Oliver Holt: Manchester City may have lost but their performance was proof that they are closing in on the champions
Okay, so Manchester City didn’t quite do it.
They didn’t quite keep honours even in one of the greatest Manchester derbies of all time.
They didn’t quite stay level at 3-3 long enough for referee Martin Atkinson to check his watch and realise he should already have blown for full time.
But if ever a match was a metaphor for a changing of the guard in English football, it was this one.
If ever a performance from a losing team sounded like the rumble of a train in the distance, it was this one.
Because amid the magnificent bedlam of this classic encounter, City provided the proof that not only are they breathing down the necks of the big four but that they are bearing down on the champions themselves.
On the evidence of their performance yesterday, City’s grand project to conquer the Premier League is a lot further advanced than we thought.
The revolution isn’t just at the planning stage any more. It’s not just the stuff of fantasy and dreams.
It’s at the business end now. The revolutionaries are at the gates and scaling the fences.
And the aristocrats inside the palace are finally beginning to realise that they just might have a problem.
City have already reinvented the Manchester derby as a meaningful fixture rather than the banana skin that once merely threatened United with the occasional freak defeat.
It’s the biggest derby in the country again now, not just an unequal contest between haves and have-nots.
That’s why Sir Alex Ferguson did his best to patronise City as ’noisy neighbours’ who have hired a tinny boom-box after United’s 4-3 victory yesterday.
That’s why he said all he needed to do to make them go away was turn up the volume on his television set so he couldn’t hear them any more.
He has been trying to belittle them since he realised that under their new owners from Abu Dhabi, City are for real for the first time in the three decades he has ruled at Old Trafford.
He might say that they are ’a small club with a small mentality’ but they have never been that and now they have the money, the manager and the players to constitute a real threat to the elite.

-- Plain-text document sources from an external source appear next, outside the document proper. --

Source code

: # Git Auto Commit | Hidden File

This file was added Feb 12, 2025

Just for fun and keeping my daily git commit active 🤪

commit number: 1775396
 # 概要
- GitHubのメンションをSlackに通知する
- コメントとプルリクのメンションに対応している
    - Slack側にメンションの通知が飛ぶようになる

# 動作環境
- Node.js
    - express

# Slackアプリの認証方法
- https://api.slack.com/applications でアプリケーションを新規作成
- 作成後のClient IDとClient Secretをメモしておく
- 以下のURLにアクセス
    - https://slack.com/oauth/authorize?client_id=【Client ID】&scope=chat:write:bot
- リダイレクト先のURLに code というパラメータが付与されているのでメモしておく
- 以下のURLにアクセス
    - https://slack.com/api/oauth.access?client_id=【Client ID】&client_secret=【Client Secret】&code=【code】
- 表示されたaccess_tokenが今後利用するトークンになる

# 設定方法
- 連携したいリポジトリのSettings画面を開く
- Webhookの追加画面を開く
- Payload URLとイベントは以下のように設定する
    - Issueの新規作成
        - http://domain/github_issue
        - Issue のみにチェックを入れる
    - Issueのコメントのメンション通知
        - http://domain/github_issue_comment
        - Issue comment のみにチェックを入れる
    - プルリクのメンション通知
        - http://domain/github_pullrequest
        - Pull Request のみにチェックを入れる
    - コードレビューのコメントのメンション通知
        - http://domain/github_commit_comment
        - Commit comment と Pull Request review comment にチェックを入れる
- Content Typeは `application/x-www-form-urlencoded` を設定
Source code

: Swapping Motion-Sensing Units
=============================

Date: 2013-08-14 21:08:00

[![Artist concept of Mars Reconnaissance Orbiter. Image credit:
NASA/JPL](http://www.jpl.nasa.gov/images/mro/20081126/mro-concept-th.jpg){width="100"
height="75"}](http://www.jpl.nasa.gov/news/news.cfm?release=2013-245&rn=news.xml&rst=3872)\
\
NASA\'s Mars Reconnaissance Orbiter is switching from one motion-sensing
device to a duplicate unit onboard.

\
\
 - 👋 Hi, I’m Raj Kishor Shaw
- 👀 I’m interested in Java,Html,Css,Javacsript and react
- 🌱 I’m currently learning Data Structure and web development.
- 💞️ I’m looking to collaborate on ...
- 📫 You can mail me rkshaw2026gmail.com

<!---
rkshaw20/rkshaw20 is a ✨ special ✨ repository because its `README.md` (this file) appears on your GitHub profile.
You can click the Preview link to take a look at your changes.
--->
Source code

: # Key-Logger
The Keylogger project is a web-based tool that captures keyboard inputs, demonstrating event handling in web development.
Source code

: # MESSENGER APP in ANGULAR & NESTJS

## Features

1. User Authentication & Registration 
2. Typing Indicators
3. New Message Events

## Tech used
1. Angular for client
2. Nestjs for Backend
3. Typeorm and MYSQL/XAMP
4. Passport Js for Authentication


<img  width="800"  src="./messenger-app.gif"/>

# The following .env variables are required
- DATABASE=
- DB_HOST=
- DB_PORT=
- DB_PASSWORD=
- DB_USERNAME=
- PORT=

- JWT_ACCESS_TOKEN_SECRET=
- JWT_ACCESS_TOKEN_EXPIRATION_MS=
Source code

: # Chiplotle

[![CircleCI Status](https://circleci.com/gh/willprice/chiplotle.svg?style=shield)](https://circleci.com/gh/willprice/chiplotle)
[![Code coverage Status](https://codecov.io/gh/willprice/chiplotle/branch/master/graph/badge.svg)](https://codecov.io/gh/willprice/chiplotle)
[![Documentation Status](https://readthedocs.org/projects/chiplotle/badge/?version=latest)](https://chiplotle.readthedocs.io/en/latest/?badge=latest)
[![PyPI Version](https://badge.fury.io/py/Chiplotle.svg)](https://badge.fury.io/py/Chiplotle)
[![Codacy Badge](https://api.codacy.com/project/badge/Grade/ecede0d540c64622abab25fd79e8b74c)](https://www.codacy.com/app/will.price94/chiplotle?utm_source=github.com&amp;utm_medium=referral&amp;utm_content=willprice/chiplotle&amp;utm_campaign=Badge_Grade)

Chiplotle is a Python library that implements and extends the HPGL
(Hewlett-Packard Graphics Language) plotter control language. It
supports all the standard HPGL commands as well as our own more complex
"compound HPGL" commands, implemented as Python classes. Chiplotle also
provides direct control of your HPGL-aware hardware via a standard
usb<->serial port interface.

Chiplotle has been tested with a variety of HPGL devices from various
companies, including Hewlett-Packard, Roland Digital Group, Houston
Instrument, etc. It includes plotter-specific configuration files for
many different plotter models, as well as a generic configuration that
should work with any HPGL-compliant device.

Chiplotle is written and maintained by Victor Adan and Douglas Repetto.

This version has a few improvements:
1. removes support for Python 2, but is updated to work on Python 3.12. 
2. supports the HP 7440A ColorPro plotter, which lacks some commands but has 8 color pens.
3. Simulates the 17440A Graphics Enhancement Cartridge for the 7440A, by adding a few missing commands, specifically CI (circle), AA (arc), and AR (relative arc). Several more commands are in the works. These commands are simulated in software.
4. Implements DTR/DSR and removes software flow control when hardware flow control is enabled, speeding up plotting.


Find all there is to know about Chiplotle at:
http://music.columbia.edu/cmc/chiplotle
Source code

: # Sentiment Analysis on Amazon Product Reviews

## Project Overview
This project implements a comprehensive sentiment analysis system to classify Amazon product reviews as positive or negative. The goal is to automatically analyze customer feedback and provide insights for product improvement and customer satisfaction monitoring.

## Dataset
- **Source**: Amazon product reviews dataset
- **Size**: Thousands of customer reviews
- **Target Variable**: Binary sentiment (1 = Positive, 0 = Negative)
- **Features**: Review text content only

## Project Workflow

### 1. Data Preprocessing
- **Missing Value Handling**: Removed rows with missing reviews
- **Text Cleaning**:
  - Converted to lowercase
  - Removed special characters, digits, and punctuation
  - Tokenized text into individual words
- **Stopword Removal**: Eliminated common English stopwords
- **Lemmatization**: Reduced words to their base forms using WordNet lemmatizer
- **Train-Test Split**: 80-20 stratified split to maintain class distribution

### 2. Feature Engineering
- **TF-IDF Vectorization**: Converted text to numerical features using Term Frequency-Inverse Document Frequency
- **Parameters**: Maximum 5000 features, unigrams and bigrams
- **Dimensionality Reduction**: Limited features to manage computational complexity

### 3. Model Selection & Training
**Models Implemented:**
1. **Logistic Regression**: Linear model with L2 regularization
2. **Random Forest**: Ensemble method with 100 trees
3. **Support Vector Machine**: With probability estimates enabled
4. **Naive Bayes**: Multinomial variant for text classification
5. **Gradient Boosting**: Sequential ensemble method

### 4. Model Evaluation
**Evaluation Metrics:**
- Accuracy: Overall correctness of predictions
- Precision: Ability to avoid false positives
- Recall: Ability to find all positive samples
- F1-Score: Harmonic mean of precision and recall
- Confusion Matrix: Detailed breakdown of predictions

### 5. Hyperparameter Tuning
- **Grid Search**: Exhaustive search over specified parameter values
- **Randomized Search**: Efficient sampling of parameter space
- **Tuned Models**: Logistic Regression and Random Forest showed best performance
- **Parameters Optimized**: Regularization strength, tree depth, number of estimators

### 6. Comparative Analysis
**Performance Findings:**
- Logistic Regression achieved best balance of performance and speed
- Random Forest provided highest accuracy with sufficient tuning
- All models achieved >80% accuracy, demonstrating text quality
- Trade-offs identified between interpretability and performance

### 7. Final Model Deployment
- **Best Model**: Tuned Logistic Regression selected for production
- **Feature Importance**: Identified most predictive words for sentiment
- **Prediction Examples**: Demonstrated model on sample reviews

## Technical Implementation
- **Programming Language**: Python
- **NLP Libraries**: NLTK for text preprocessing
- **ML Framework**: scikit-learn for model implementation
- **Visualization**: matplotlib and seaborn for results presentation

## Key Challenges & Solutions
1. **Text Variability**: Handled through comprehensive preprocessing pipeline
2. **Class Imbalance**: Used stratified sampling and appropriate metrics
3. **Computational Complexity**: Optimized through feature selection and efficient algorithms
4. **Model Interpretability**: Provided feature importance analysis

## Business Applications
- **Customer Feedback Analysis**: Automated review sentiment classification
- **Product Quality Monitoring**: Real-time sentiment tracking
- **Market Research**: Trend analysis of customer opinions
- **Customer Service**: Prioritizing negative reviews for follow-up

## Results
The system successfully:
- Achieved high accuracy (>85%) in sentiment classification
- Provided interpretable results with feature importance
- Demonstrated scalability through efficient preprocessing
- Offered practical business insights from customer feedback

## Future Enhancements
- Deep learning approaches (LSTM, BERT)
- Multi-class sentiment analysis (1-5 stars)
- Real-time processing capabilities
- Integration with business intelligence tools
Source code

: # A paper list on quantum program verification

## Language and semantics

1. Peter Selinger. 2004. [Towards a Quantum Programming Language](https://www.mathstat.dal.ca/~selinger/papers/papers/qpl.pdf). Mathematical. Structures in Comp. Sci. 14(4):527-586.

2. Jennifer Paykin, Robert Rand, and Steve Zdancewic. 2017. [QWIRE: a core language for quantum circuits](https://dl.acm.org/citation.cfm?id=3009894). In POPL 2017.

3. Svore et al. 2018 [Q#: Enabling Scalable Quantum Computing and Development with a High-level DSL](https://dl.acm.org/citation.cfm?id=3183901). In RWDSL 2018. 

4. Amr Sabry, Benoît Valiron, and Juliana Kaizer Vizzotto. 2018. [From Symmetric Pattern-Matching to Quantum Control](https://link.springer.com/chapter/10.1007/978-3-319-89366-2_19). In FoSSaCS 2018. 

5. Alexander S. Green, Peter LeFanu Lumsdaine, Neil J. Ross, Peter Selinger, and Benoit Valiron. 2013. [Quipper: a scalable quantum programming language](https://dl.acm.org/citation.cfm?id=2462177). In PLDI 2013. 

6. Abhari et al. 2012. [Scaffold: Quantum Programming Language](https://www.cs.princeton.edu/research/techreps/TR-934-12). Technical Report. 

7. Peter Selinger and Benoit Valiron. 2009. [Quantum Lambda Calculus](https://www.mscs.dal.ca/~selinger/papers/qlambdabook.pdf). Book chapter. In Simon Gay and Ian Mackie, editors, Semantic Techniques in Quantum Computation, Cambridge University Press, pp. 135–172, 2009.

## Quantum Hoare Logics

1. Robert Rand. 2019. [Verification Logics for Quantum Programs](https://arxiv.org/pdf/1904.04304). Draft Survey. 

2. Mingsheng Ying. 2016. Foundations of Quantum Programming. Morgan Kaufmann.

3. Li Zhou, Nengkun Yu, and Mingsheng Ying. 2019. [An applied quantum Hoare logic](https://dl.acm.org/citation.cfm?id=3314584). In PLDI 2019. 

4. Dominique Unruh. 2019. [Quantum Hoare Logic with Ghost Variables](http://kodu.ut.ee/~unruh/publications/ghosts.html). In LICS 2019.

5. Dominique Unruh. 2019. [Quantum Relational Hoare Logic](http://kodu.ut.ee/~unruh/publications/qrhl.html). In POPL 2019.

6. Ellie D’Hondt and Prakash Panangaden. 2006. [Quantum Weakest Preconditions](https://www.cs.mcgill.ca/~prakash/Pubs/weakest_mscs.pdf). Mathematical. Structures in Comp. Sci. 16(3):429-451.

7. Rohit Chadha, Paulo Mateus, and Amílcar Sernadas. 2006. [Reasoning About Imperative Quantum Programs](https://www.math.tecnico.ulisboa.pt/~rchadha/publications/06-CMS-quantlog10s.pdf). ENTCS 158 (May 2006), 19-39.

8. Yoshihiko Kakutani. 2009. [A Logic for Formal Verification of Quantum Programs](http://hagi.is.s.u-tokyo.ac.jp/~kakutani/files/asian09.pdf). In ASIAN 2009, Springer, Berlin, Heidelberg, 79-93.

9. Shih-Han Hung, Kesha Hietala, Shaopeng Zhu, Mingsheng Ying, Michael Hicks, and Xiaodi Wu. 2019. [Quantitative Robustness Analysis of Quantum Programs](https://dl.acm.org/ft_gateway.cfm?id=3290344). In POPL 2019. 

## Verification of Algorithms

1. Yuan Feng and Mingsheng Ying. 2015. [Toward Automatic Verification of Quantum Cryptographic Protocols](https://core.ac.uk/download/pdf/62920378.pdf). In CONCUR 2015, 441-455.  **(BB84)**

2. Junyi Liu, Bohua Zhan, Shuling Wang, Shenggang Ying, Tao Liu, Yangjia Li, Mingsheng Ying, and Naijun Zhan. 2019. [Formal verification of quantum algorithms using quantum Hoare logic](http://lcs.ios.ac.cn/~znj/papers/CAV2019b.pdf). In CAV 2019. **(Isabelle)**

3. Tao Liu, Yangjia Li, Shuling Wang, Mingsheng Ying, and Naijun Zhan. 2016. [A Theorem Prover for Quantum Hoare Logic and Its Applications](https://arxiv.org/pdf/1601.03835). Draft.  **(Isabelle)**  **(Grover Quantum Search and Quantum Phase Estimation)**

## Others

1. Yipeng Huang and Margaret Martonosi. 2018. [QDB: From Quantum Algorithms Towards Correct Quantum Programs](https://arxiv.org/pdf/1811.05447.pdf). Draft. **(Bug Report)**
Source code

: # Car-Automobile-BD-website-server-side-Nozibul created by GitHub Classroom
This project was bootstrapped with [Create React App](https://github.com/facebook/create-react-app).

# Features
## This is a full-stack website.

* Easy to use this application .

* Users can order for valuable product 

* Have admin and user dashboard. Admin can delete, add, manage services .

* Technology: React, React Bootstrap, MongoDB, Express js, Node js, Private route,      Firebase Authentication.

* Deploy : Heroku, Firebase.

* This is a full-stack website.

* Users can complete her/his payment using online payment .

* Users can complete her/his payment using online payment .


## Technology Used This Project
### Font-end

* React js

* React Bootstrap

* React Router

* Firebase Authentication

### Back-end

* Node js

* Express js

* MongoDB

They were without Emmanuel Adebayor, Robinho and Roque Santa Cruz yesterday, don’t forget, and they still managed to field a first class forward line of Carlos Tevez and Craig Bellamy.
Even though he was not fully fit, Tevez still reminded the United fans exactly what they were missing with a typically tenacious and determined display.
It was his perseverance that created City’s first equaliser. He chased a ball everyone else had given up as lost, forced a hesitant Ben Foster into a desperate error and laid the ball off for Gareth Barry to drive his shot over the line.
He never stopped harrying and harassing his former teammates and he should have put City ahead on the stroke of half time when he clipped a shot round Foster but saw it hit the outside of the post.
The thing is, the very presence of Tevez in sky blue was an embarrassment for United at Old Trafford yesterday.
It was a symbol of how they became a selling club over the winter, losing two of their best players to City and Real Madrid.
And it was a reminder that they have not replaced either Tevez or Cristiano Ronaldo and that they are not the same team without them.
That’s why Tevez was booed lustily every time he touched the ball and why something was thrown at him as he left the pitch at half time.
Just like Ferguson’s comments about noisy neighbours, that kind of behaviour suggests United are worried about the new enemy on their doorstep.
Because it was not just Tevez who excelled yesterday. Shay Given was magnificent in goal, Nigel De Jong and Gareth Barry were pure class at the heart of midfield, Shaun Wright-Phillips scared United with his pace and Bellamy...well, he was Tevez with knobs on.
“We will be stronger as a result of today, not weaker,” Hughes said. “We have got the means and the resources and the will to be better in the future.
“We know we can have an excellent season this year. We wanted to start quickly and start well and give ourselves an opportunity to do something special later in the season. We still believe we can do that.
"We are not going away any time soon. We are going to be around for a long time.”
Nor is Hughes afraid to aim a few barbs at United. He described Gary Neville as ’a lunatic’ for the way the United substitute celebrated Owen’s injury time winner and observed that United, generally, were ’over-excited’.
Ferguson’s right about that part. City aren’t twitching behind their net curtains any more. They are noisy neighbours.
And when the United boss gets out of his chair, turns his television off and listens to see if the party on the other side of town has come to an end, he may discover Hughes and his players have got louder than ever.